■ **Exercise data**:

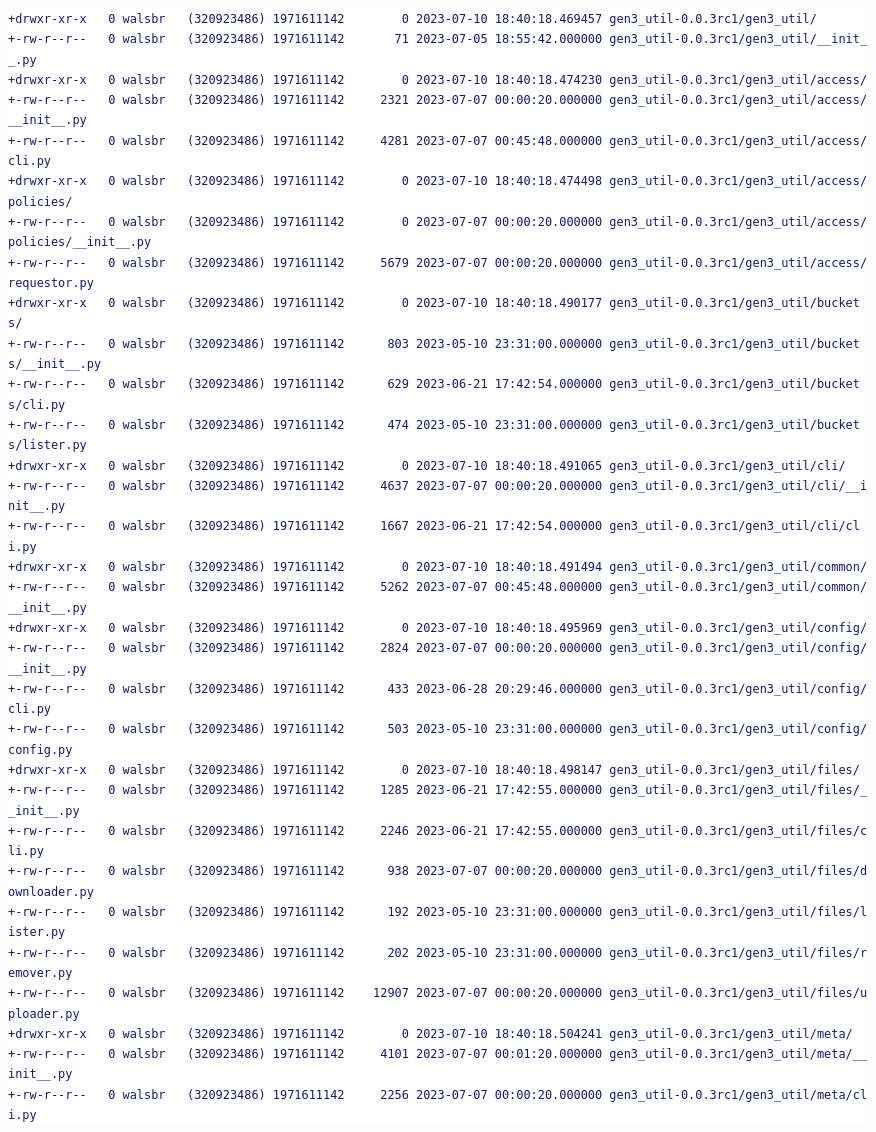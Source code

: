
 ```diff
+drwxr-xr-x   0 walsbr   (320923486) 1971611142        0 2023-07-10 18:40:18.469457 gen3_util-0.0.3rc1/gen3_util/
+-rw-r--r--   0 walsbr   (320923486) 1971611142       71 2023-07-05 18:55:42.000000 gen3_util-0.0.3rc1/gen3_util/__init__.py
+drwxr-xr-x   0 walsbr   (320923486) 1971611142        0 2023-07-10 18:40:18.474230 gen3_util-0.0.3rc1/gen3_util/access/
+-rw-r--r--   0 walsbr   (320923486) 1971611142     2321 2023-07-07 00:00:20.000000 gen3_util-0.0.3rc1/gen3_util/access/__init__.py
+-rw-r--r--   0 walsbr   (320923486) 1971611142     4281 2023-07-07 00:45:48.000000 gen3_util-0.0.3rc1/gen3_util/access/cli.py
+drwxr-xr-x   0 walsbr   (320923486) 1971611142        0 2023-07-10 18:40:18.474498 gen3_util-0.0.3rc1/gen3_util/access/policies/
+-rw-r--r--   0 walsbr   (320923486) 1971611142        0 2023-07-07 00:00:20.000000 gen3_util-0.0.3rc1/gen3_util/access/policies/__init__.py
+-rw-r--r--   0 walsbr   (320923486) 1971611142     5679 2023-07-07 00:00:20.000000 gen3_util-0.0.3rc1/gen3_util/access/requestor.py
+drwxr-xr-x   0 walsbr   (320923486) 1971611142        0 2023-07-10 18:40:18.490177 gen3_util-0.0.3rc1/gen3_util/buckets/
+-rw-r--r--   0 walsbr   (320923486) 1971611142      803 2023-05-10 23:31:00.000000 gen3_util-0.0.3rc1/gen3_util/buckets/__init__.py
+-rw-r--r--   0 walsbr   (320923486) 1971611142      629 2023-06-21 17:42:54.000000 gen3_util-0.0.3rc1/gen3_util/buckets/cli.py
+-rw-r--r--   0 walsbr   (320923486) 1971611142      474 2023-05-10 23:31:00.000000 gen3_util-0.0.3rc1/gen3_util/buckets/lister.py
+drwxr-xr-x   0 walsbr   (320923486) 1971611142        0 2023-07-10 18:40:18.491065 gen3_util-0.0.3rc1/gen3_util/cli/
+-rw-r--r--   0 walsbr   (320923486) 1971611142     4637 2023-07-07 00:00:20.000000 gen3_util-0.0.3rc1/gen3_util/cli/__init__.py
+-rw-r--r--   0 walsbr   (320923486) 1971611142     1667 2023-06-21 17:42:54.000000 gen3_util-0.0.3rc1/gen3_util/cli/cli.py
+drwxr-xr-x   0 walsbr   (320923486) 1971611142        0 2023-07-10 18:40:18.491494 gen3_util-0.0.3rc1/gen3_util/common/
+-rw-r--r--   0 walsbr   (320923486) 1971611142     5262 2023-07-07 00:45:48.000000 gen3_util-0.0.3rc1/gen3_util/common/__init__.py
+drwxr-xr-x   0 walsbr   (320923486) 1971611142        0 2023-07-10 18:40:18.495969 gen3_util-0.0.3rc1/gen3_util/config/
+-rw-r--r--   0 walsbr   (320923486) 1971611142     2824 2023-07-07 00:00:20.000000 gen3_util-0.0.3rc1/gen3_util/config/__init__.py
+-rw-r--r--   0 walsbr   (320923486) 1971611142      433 2023-06-28 20:29:46.000000 gen3_util-0.0.3rc1/gen3_util/config/cli.py
+-rw-r--r--   0 walsbr   (320923486) 1971611142      503 2023-05-10 23:31:00.000000 gen3_util-0.0.3rc1/gen3_util/config/config.py
+drwxr-xr-x   0 walsbr   (320923486) 1971611142        0 2023-07-10 18:40:18.498147 gen3_util-0.0.3rc1/gen3_util/files/
+-rw-r--r--   0 walsbr   (320923486) 1971611142     1285 2023-06-21 17:42:55.000000 gen3_util-0.0.3rc1/gen3_util/files/__init__.py
+-rw-r--r--   0 walsbr   (320923486) 1971611142     2246 2023-06-21 17:42:55.000000 gen3_util-0.0.3rc1/gen3_util/files/cli.py
+-rw-r--r--   0 walsbr   (320923486) 1971611142      938 2023-07-07 00:00:20.000000 gen3_util-0.0.3rc1/gen3_util/files/downloader.py
+-rw-r--r--   0 walsbr   (320923486) 1971611142      192 2023-05-10 23:31:00.000000 gen3_util-0.0.3rc1/gen3_util/files/lister.py
+-rw-r--r--   0 walsbr   (320923486) 1971611142      202 2023-05-10 23:31:00.000000 gen3_util-0.0.3rc1/gen3_util/files/remover.py
+-rw-r--r--   0 walsbr   (320923486) 1971611142    12907 2023-07-07 00:00:20.000000 gen3_util-0.0.3rc1/gen3_util/files/uploader.py
+drwxr-xr-x   0 walsbr   (320923486) 1971611142        0 2023-07-10 18:40:18.504241 gen3_util-0.0.3rc1/gen3_util/meta/
+-rw-r--r--   0 walsbr   (320923486) 1971611142     4101 2023-07-07 00:01:20.000000 gen3_util-0.0.3rc1/gen3_util/meta/__init__.py
+-rw-r--r--   0 walsbr   (320923486) 1971611142     2256 2023-07-07 00:00:20.000000 gen3_util-0.0.3rc1/gen3_util/meta/cli.py
```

■ **Exercise description**: The full material above must be output verbatim, minus any pictures.

■ **Answer to this task**:
Source code

:
 ```diff
+drwxr-xr-x   0 walsbr   (320923486) 1971611142        0 2023-07-10 18:40:18.469457 gen3_util-0.0.3rc1/gen3_util/
+-rw-r--r--   0 walsbr   (320923486) 1971611142       71 2023-07-05 18:55:42.000000 gen3_util-0.0.3rc1/gen3_util/__init__.py
+drwxr-xr-x   0 walsbr   (320923486) 1971611142        0 2023-07-10 18:40:18.474230 gen3_util-0.0.3rc1/gen3_util/access/
+-rw-r--r--   0 walsbr   (320923486) 1971611142     2321 2023-07-07 00:00:20.000000 gen3_util-0.0.3rc1/gen3_util/access/__init__.py
+-rw-r--r--   0 walsbr   (320923486) 1971611142     4281 2023-07-07 00:45:48.000000 gen3_util-0.0.3rc1/gen3_util/access/cli.py
+drwxr-xr-x   0 walsbr   (320923486) 1971611142        0 2023-07-10 18:40:18.474498 gen3_util-0.0.3rc1/gen3_util/access/policies/
+-rw-r--r--   0 walsbr   (320923486) 1971611142        0 2023-07-07 00:00:20.000000 gen3_util-0.0.3rc1/gen3_util/access/policies/__init__.py
+-rw-r--r--   0 walsbr   (320923486) 1971611142     5679 2023-07-07 00:00:20.000000 gen3_util-0.0.3rc1/gen3_util/access/requestor.py
+drwxr-xr-x   0 walsbr   (320923486) 1971611142        0 2023-07-10 18:40:18.490177 gen3_util-0.0.3rc1/gen3_util/buckets/
+-rw-r--r--   0 walsbr   (320923486) 1971611142      803 2023-05-10 23:31:00.000000 gen3_util-0.0.3rc1/gen3_util/buckets/__init__.py
+-rw-r--r--   0 walsbr   (320923486) 1971611142      629 2023-06-21 17:42:54.000000 gen3_util-0.0.3rc1/gen3_util/buckets/cli.py
+-rw-r--r--   0 walsbr   (320923486) 1971611142      474 2023-05-10 23:31:00.000000 gen3_util-0.0.3rc1/gen3_util/buckets/lister.py
+drwxr-xr-x   0 walsbr   (320923486) 1971611142        0 2023-07-10 18:40:18.491065 gen3_util-0.0.3rc1/gen3_util/cli/
+-rw-r--r--   0 walsbr   (320923486) 1971611142     4637 2023-07-07 00:00:20.000000 gen3_util-0.0.3rc1/gen3_util/cli/__init__.py
+-rw-r--r--   0 walsbr   (320923486) 1971611142     1667 2023-06-21 17:42:54.000000 gen3_util-0.0.3rc1/gen3_util/cli/cli.py
+drwxr-xr-x   0 walsbr   (320923486) 1971611142        0 2023-07-10 18:40:18.491494 gen3_util-0.0.3rc1/gen3_util/common/
+-rw-r--r--   0 walsbr   (320923486) 1971611142     5262 2023-07-07 00:45:48.000000 gen3_util-0.0.3rc1/gen3_util/common/__init__.py
+drwxr-xr-x   0 walsbr   (320923486) 1971611142        0 2023-07-10 18:40:18.495969 gen3_util-0.0.3rc1/gen3_util/config/
+-rw-r--r--   0 walsbr   (320923486) 1971611142     2824 2023-07-07 00:00:20.000000 gen3_util-0.0.3rc1/gen3_util/config/__init__.py
+-rw-r--r--   0 walsbr   (320923486) 1971611142      433 2023-06-28 20:29:46.000000 gen3_util-0.0.3rc1/gen3_util/config/cli.py
+-rw-r--r--   0 walsbr   (320923486) 1971611142      503 2023-05-10 23:31:00.000000 gen3_util-0.0.3rc1/gen3_util/config/config.py
+drwxr-xr-x   0 walsbr   (320923486) 1971611142        0 2023-07-10 18:40:18.498147 gen3_util-0.0.3rc1/gen3_util/files/
+-rw-r--r--   0 walsbr   (320923486) 1971611142     1285 2023-06-21 17:42:55.000000 gen3_util-0.0.3rc1/gen3_util/files/__init__.py
+-rw-r--r--   0 walsbr   (320923486) 1971611142     2246 2023-06-21 17:42:55.000000 gen3_util-0.0.3rc1/gen3_util/files/cli.py
+-rw-r--r--   0 walsbr   (320923486) 1971611142      938 2023-07-07 00:00:20.000000 gen3_util-0.0.3rc1/gen3_util/files/downloader.py
+-rw-r--r--   0 walsbr   (320923486) 1971611142      192 2023-05-10 23:31:00.000000 gen3_util-0.0.3rc1/gen3_util/files/lister.py
+-rw-r--r--   0 walsbr   (320923486) 1971611142      202 2023-05-10 23:31:00.000000 gen3_util-0.0.3rc1/gen3_util/files/remover.py
+-rw-r--r--   0 walsbr   (320923486) 1971611142    12907 2023-07-07 00:00:20.000000 gen3_util-0.0.3rc1/gen3_util/files/uploader.py
+drwxr-xr-x   0 walsbr   (320923486) 1971611142        0 2023-07-10 18:40:18.504241 gen3_util-0.0.3rc1/gen3_util/meta/
+-rw-r--r--   0 walsbr   (320923486) 1971611142     4101 2023-07-07 00:01:20.000000 gen3_util-0.0.3rc1/gen3_util/meta/__init__.py
+-rw-r--r--   0 walsbr   (320923486) 1971611142     2256 2023-07-07 00:00:20.000000 gen3_util-0.0.3rc1/gen3_util/meta/cli.py
```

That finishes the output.